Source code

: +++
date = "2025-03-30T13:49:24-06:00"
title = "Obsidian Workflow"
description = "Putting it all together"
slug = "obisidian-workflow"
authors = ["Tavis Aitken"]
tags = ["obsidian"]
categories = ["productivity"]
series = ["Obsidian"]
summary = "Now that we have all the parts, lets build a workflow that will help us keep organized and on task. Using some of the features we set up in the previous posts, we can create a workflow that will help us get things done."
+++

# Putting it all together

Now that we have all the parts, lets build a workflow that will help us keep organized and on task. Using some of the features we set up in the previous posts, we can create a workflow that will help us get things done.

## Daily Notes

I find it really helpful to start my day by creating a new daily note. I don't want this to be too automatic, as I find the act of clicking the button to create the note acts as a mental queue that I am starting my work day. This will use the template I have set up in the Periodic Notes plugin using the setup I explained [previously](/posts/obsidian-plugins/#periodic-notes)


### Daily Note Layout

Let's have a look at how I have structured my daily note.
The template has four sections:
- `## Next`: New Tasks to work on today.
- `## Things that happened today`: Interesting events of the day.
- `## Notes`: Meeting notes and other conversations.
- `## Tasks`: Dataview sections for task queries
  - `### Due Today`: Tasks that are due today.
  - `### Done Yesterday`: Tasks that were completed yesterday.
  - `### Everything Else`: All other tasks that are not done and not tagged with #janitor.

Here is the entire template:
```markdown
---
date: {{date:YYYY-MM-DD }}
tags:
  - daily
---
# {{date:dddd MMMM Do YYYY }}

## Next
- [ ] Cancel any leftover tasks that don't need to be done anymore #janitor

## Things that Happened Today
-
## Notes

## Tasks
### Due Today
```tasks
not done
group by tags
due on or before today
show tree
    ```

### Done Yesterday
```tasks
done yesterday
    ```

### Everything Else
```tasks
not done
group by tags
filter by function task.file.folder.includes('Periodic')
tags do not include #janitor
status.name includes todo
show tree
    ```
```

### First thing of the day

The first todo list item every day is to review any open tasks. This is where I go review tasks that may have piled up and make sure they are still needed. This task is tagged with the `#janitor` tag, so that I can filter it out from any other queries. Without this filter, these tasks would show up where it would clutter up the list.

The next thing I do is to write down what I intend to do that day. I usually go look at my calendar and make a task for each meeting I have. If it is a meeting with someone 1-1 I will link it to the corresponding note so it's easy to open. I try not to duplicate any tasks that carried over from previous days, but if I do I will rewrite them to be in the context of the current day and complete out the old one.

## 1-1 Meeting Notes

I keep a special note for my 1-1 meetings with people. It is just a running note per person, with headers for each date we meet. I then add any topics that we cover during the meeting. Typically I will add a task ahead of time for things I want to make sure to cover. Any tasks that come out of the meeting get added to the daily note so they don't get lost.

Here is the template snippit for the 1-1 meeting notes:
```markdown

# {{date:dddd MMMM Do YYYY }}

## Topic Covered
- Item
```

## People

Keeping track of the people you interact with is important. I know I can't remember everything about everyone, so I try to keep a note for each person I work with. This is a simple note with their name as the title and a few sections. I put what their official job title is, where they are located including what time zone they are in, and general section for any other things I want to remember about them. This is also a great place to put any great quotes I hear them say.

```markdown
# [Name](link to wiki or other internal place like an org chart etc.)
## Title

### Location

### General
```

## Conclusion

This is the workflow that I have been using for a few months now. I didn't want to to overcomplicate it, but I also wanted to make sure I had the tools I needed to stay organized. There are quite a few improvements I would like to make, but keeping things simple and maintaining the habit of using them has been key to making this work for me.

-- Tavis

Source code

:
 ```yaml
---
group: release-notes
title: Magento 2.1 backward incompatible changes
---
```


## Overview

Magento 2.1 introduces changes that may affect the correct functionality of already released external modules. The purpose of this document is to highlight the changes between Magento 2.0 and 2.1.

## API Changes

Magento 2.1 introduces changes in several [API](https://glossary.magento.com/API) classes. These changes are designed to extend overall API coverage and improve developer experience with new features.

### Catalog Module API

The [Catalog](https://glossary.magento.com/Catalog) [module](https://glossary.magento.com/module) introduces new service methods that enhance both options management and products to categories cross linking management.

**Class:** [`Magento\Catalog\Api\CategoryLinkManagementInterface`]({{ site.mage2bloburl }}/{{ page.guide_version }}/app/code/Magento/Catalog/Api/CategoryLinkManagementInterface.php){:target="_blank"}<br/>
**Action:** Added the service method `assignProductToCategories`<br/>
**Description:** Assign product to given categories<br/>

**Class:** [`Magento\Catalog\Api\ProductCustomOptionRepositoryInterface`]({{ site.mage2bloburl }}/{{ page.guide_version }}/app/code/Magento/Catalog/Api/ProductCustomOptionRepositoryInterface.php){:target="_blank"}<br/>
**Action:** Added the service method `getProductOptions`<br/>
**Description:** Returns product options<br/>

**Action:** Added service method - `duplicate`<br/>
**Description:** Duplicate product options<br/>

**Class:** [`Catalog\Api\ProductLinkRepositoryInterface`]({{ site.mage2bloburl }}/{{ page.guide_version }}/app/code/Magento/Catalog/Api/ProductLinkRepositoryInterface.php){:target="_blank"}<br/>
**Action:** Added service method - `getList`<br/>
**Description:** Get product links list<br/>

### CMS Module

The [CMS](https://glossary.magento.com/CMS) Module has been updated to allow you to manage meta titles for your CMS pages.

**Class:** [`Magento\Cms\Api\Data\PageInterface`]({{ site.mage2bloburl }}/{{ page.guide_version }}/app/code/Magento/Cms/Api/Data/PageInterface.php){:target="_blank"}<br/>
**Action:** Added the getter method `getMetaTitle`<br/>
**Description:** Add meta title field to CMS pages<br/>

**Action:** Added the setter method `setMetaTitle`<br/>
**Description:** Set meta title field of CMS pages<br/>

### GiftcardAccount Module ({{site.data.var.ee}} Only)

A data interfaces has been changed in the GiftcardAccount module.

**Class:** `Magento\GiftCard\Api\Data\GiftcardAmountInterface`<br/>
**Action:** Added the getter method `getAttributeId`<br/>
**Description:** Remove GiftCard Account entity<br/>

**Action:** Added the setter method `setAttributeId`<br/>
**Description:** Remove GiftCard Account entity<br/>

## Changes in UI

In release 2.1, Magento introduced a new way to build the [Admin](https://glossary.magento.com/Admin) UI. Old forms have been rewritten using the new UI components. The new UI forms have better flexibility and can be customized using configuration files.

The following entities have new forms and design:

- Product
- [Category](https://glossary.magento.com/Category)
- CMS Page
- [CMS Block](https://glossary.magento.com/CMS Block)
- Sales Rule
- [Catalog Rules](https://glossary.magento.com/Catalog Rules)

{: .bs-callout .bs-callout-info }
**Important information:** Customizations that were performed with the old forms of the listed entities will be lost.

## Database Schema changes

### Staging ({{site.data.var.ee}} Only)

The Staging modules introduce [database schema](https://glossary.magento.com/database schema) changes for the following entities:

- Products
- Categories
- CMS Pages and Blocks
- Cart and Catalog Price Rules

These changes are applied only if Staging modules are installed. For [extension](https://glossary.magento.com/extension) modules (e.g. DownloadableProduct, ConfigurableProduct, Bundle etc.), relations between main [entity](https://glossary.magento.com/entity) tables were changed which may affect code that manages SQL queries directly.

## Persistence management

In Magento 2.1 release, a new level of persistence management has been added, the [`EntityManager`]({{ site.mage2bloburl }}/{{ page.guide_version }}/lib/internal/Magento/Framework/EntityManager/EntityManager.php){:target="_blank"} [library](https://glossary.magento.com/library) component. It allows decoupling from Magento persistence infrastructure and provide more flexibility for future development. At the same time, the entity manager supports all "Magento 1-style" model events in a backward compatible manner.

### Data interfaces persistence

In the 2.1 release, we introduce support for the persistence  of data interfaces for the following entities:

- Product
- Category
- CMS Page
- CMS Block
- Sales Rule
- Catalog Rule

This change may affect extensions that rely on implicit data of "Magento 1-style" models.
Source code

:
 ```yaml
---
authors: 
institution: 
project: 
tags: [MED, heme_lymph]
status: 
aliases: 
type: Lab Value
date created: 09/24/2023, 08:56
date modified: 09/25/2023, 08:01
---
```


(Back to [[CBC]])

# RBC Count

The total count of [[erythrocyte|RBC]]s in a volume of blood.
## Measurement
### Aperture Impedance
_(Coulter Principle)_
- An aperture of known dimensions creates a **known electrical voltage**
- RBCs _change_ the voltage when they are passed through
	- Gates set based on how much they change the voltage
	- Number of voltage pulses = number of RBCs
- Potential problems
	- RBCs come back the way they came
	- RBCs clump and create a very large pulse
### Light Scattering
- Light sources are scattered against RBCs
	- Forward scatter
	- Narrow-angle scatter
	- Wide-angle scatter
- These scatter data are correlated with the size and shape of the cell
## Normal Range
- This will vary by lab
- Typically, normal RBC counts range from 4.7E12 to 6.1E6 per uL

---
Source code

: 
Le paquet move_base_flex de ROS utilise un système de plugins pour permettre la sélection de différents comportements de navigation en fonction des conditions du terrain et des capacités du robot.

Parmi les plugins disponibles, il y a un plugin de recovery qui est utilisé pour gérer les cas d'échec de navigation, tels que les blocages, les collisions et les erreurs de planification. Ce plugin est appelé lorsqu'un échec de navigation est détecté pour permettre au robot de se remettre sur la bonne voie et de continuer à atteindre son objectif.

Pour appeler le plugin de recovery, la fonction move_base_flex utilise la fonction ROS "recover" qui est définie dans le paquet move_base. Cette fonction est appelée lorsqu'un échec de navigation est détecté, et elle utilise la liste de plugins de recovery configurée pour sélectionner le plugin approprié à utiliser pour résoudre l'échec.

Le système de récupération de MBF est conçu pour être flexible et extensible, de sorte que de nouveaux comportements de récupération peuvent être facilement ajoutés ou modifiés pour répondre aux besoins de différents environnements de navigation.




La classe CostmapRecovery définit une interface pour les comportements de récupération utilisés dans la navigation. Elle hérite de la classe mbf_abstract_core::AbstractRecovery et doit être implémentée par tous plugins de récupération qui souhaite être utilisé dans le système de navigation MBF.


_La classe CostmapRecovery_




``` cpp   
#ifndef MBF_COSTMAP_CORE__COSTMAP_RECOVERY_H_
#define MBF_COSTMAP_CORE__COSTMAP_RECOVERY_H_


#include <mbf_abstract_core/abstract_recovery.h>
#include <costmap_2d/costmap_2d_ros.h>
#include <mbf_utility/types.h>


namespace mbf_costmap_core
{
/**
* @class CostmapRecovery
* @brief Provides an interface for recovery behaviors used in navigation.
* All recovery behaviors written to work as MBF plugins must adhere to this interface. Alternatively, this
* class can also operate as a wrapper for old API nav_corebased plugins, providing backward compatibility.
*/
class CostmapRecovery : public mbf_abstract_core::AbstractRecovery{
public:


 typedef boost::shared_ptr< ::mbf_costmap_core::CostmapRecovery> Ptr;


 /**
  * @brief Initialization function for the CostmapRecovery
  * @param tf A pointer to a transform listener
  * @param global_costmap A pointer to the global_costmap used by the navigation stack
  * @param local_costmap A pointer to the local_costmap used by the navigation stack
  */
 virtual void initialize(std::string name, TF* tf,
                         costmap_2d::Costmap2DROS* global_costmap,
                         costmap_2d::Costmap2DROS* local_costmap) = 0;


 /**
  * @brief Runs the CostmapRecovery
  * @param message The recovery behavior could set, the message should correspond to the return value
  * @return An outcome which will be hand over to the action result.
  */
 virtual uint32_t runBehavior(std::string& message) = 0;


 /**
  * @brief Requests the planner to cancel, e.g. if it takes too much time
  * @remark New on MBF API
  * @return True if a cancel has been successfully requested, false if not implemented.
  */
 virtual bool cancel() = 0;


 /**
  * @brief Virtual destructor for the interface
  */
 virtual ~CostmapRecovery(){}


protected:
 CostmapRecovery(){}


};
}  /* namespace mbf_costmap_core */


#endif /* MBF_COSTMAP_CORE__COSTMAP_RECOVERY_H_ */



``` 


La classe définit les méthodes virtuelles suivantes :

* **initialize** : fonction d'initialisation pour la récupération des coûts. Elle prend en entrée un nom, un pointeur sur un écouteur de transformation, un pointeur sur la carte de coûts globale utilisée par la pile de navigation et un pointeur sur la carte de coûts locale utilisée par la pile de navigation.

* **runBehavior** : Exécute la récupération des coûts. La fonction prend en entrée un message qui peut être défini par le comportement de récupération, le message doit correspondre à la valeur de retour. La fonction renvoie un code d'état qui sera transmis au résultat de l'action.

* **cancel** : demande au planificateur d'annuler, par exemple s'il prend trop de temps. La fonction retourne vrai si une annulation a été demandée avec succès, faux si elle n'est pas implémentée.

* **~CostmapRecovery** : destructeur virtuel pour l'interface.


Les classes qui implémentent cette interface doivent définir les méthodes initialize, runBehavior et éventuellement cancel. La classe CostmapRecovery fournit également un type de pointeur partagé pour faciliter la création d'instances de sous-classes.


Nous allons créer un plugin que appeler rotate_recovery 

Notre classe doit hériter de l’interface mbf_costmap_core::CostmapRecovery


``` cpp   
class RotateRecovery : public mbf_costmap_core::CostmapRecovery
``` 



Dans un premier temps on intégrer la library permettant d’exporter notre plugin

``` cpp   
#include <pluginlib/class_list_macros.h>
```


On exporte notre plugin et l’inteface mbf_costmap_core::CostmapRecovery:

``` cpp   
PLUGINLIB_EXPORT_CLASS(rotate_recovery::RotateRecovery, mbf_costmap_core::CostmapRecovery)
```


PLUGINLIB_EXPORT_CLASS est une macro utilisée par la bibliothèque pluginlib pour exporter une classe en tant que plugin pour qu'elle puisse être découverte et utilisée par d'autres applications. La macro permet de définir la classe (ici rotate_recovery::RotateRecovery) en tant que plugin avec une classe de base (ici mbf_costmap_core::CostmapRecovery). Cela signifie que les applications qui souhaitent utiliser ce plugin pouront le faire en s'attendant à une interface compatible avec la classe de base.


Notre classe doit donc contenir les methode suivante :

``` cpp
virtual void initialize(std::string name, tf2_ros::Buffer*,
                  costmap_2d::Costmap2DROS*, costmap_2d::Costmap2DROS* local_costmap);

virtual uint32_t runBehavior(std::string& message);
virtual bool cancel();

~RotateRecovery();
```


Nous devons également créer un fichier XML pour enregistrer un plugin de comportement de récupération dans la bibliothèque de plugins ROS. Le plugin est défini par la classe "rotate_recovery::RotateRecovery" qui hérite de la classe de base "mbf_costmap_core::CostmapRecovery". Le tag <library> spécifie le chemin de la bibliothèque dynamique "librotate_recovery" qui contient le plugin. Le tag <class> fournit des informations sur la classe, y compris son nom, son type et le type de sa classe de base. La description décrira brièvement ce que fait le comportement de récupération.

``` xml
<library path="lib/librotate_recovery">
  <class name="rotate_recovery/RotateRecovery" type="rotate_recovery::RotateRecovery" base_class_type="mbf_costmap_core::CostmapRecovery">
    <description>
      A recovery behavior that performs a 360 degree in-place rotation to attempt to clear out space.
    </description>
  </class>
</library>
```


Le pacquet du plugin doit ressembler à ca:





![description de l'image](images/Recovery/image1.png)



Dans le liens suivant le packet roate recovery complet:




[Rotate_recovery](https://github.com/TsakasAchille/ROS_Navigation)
.....
Exercise description
Wherever a line in the listing contains the word "behaviors", copy that line out.

Written solution
* @brief Provides an interface for recovery behaviors used in navigation.
* All recovery behaviors written to work as MBF plugins must adhere to this interface. Alternatively, this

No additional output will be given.